=== Begin Enclosure ===
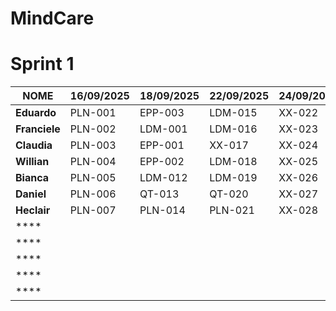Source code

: # MindCare 


# Sprint 1

| **NOME**   | **16/09/2025** | **18/09/2025** | **22/09/2025** | **24/09/2025** | **26/09/2025** | **30/09/2025** | **02/10/2025** |
|-----------|---------------|---------------|---------------|---------------|---------------|---------------|---------------|
| **Eduardo**   | PLN-001 | EPP-003 | LDM-015 | XX-022 | XX-029 | XX-036 | XX-043 |
| **Franciele**    | PLN-002 | LDM-001 | LDM-016 | XX-023 | XX-030 | XX-037 | XX-044 |
| **Claudia**    | PLN-003 | EPP-001 | XX-017 | XX-024 | XX-031 | XX-038 | XX-045 |
| **Willian** | PLN-004 | EPP-002 | LDM-018 | XX-025 | XX-032 | XX-039 | XX-046 |
| **Bianca**   | PLN-005 | LDM-012 | LDM-019 | XX-026 | XX-033 | XX-040 | XX-047 |
| **Daniel**   | PLN-006 | QT-013 | QT-020 | XX-027 | XX-034 | XX-041 | XX-048 |
| **Heclair**   | PLN-007 | PLN-014 | PLN-021 | XX-028 | XX-035 | XX-042 | XX-049 |
| ****   |  |  |  |  |  |  |  |
| ****   |  |  |  |  |  |  |  |
| ****   |  |  |  |  |  |  |  |
| ****   |  |  |  |  |  |  |  |
| ****   |  |  |  |  |  |  |  |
=== End Enclosure ===
Task statement –
Replicate the material above verbatim; images stay out of the copy.

Your response –
Source code

: # MindCare 


# Sprint 1

| **NOME**   | **16/09/2025** | **18/09/2025** | **22/09/2025** | **24/09/2025** | **26/09/2025** | **30/09/2025** | **02/10/2025** |
|-----------|---------------|---------------|---------------|---------------|---------------|---------------|---------------|
| **Eduardo**   | PLN-001 | EPP-003 | LDM-015 | XX-022 | XX-029 | XX-036 | XX-043 |
| **Franciele**    | PLN-002 | LDM-001 | LDM-016 | XX-023 | XX-030 | XX-037 | XX-044 |
| **Claudia**    | PLN-003 | EPP-001 | XX-017 | XX-024 | XX-031 | XX-038 | XX-045 |
| **Willian** | PLN-004 | EPP-002 | LDM-018 | XX-025 | XX-032 | XX-039 | XX-046 |
| **Bianca**   | PLN-005 | LDM-012 | LDM-019 | XX-026 | XX-033 | XX-040 | XX-047 |
| **Daniel**   | PLN-006 | QT-013 | QT-020 | XX-027 | XX-034 | XX-041 | XX-048 |
| **Heclair**   | PLN-007 | PLN-014 | PLN-021 | XX-028 | XX-035 | XX-042 | XX-049 |
| ****   |  |  |  |  |  |  |  |
| ****   |  |  |  |  |  |  |  |
| ****   |  |  |  |  |  |  |  |
| ****   |  |  |  |  |  |  |  |
| ****   |  |  |  |  |  |  |  |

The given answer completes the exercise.